Task details: Beneath this line are entries. Copy the range from the line with "#### According to" to the line with "with this one.", ends included, exactly; leave pictures out.

Dataset records:
* * * *
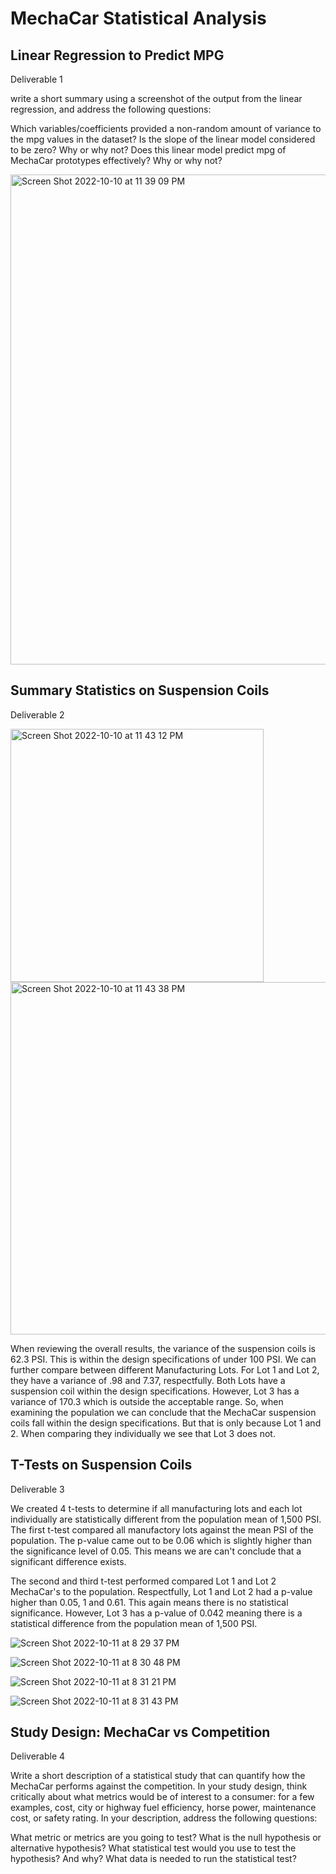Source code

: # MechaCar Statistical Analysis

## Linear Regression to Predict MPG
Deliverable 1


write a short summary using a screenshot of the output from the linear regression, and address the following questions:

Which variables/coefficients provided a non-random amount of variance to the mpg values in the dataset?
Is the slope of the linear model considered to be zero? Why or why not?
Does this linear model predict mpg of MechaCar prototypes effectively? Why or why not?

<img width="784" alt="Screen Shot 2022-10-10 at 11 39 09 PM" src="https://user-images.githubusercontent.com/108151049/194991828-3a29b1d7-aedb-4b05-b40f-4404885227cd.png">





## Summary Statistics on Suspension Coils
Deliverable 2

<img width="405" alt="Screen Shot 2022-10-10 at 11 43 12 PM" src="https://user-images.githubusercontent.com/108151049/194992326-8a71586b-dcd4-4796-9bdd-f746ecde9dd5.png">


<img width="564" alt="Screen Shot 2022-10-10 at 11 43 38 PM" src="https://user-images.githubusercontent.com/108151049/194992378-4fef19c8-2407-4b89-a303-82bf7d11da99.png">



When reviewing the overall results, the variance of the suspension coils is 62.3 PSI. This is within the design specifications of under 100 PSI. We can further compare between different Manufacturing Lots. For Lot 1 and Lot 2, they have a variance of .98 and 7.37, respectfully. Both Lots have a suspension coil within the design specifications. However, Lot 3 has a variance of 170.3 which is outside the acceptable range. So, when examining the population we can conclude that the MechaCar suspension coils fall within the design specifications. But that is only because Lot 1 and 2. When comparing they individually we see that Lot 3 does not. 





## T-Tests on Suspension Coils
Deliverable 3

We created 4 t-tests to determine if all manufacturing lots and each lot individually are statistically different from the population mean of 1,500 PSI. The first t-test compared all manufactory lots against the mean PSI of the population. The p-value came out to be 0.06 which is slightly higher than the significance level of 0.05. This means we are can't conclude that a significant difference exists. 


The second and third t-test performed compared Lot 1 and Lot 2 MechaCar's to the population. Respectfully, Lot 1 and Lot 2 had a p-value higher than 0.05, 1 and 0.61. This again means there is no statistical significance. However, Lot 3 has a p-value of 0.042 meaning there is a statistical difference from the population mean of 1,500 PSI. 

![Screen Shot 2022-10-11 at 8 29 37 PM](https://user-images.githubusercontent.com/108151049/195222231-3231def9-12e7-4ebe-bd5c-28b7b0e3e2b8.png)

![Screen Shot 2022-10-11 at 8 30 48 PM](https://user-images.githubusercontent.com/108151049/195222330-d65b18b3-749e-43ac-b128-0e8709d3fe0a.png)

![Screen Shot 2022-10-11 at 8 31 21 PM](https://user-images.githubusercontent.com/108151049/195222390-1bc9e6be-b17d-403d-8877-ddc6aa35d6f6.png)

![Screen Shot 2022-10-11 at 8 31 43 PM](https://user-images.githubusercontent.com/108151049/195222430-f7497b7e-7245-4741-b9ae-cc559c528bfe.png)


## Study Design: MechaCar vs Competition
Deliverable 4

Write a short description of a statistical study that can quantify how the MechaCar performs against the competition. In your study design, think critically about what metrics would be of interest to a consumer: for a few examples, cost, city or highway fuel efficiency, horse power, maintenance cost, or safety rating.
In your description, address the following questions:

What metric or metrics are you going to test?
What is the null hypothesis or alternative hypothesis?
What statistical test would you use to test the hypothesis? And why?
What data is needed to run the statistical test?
* * * *
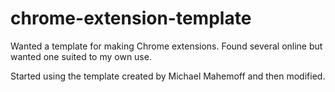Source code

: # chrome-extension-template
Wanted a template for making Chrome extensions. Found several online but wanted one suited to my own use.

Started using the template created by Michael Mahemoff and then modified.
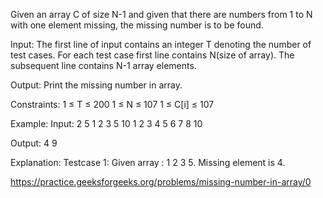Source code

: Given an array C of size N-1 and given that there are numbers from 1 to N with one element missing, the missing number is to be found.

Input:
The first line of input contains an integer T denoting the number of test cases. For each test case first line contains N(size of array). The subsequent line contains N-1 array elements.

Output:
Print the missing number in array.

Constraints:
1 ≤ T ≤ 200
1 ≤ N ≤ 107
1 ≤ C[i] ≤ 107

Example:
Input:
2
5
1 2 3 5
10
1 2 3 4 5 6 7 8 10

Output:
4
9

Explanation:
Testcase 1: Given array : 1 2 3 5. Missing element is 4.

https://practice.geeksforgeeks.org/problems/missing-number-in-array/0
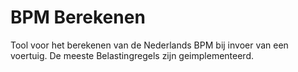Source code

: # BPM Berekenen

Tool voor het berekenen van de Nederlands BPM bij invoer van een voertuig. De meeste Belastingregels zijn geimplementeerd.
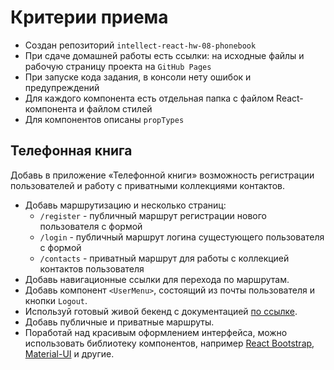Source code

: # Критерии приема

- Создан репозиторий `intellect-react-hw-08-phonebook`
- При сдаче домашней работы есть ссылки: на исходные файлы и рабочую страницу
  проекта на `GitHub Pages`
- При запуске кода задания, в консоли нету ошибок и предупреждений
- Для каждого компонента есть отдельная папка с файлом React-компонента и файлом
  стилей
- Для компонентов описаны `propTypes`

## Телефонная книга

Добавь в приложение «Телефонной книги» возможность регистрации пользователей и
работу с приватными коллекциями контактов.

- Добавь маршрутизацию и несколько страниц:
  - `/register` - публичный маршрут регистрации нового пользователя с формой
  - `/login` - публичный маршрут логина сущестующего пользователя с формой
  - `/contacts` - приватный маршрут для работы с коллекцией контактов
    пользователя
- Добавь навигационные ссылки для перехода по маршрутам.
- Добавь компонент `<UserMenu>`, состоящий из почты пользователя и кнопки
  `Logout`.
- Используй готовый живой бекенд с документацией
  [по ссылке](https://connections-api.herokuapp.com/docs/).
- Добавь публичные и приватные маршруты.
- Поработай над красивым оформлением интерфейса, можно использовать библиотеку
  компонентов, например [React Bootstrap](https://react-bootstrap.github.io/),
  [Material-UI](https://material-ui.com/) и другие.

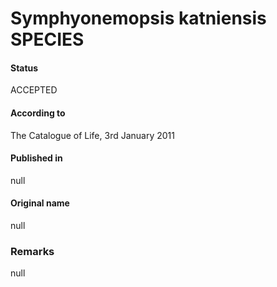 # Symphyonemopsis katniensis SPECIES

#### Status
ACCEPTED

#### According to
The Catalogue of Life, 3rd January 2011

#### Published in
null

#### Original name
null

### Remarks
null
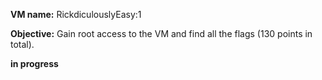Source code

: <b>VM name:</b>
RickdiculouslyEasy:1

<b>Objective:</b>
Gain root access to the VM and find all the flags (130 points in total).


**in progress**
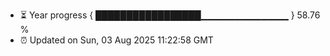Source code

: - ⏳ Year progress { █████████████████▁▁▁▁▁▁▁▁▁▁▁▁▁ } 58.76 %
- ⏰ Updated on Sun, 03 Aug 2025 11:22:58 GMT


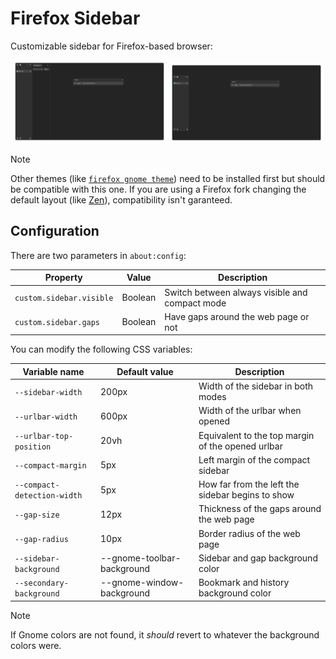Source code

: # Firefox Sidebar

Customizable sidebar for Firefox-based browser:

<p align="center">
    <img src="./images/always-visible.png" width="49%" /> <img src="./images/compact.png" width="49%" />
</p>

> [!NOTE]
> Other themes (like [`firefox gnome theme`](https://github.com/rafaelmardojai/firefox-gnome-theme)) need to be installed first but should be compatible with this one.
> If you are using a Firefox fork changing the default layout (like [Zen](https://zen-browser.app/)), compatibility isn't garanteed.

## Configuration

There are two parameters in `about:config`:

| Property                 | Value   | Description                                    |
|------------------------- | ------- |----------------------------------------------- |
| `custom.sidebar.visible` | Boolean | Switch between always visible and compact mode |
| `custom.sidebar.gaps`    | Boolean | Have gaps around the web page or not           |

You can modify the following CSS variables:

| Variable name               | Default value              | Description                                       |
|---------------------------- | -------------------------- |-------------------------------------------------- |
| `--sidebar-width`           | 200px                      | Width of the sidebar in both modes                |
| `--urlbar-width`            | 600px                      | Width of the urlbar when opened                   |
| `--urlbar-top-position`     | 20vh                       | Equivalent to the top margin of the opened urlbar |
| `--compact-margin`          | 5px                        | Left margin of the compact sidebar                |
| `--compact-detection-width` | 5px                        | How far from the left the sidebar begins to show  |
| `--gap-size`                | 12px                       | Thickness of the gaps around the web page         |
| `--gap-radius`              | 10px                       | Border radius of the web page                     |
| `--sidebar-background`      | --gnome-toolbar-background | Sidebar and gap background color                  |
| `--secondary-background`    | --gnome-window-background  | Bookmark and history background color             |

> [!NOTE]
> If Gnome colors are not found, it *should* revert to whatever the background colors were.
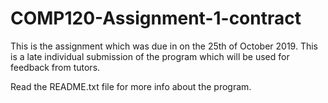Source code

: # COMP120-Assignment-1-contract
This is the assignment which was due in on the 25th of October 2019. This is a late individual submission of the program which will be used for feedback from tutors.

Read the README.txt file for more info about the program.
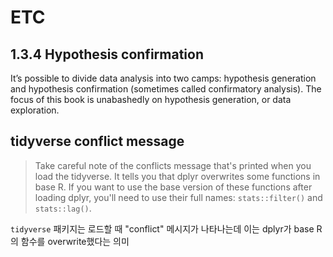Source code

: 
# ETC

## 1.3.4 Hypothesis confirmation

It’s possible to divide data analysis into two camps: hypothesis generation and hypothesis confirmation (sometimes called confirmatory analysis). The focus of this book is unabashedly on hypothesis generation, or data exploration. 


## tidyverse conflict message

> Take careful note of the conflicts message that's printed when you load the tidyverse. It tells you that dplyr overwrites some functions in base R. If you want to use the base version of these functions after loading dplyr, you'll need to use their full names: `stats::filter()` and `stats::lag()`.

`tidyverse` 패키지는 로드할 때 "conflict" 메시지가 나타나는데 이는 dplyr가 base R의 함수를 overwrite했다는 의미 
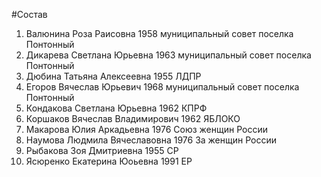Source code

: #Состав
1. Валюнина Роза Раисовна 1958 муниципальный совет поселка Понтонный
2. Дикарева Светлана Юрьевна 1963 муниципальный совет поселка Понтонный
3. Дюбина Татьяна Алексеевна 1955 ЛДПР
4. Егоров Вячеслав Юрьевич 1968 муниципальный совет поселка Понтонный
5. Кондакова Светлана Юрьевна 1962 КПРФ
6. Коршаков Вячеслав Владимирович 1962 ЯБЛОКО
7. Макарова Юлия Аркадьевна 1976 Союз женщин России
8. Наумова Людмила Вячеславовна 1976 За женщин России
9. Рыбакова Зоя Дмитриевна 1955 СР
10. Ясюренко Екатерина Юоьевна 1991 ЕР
* * * *
Result of this task:
#### According to
The Catalogue of Life, 3rd January 2011

#### Published in
null

#### Original name
null

### Remarks
null
Source code

: <b>VM name:</b>
RickdiculouslyEasy:1

<b>Objective:</b>
Gain root access to the VM and find all the flags (130 points in total).


**in progress**
Source code

: - ⏳ Year progress { █████████████████▁▁▁▁▁▁▁▁▁▁▁▁▁ } 58.76 %
- ⏰ Updated on Sun, 03 Aug 2025 11:22:58 GMT


Source code

: # Firefox Sidebar

Customizable sidebar for Firefox-based browser:

<p align="center">
    <img src="./images/always-visible.png" width="49%" /> <img src="./images/compact.png" width="49%" />
</p>

> [!NOTE]
> Other themes (like [`firefox gnome theme`](https://github.com/rafaelmardojai/firefox-gnome-theme)) need to be installed first but should be compatible with this one.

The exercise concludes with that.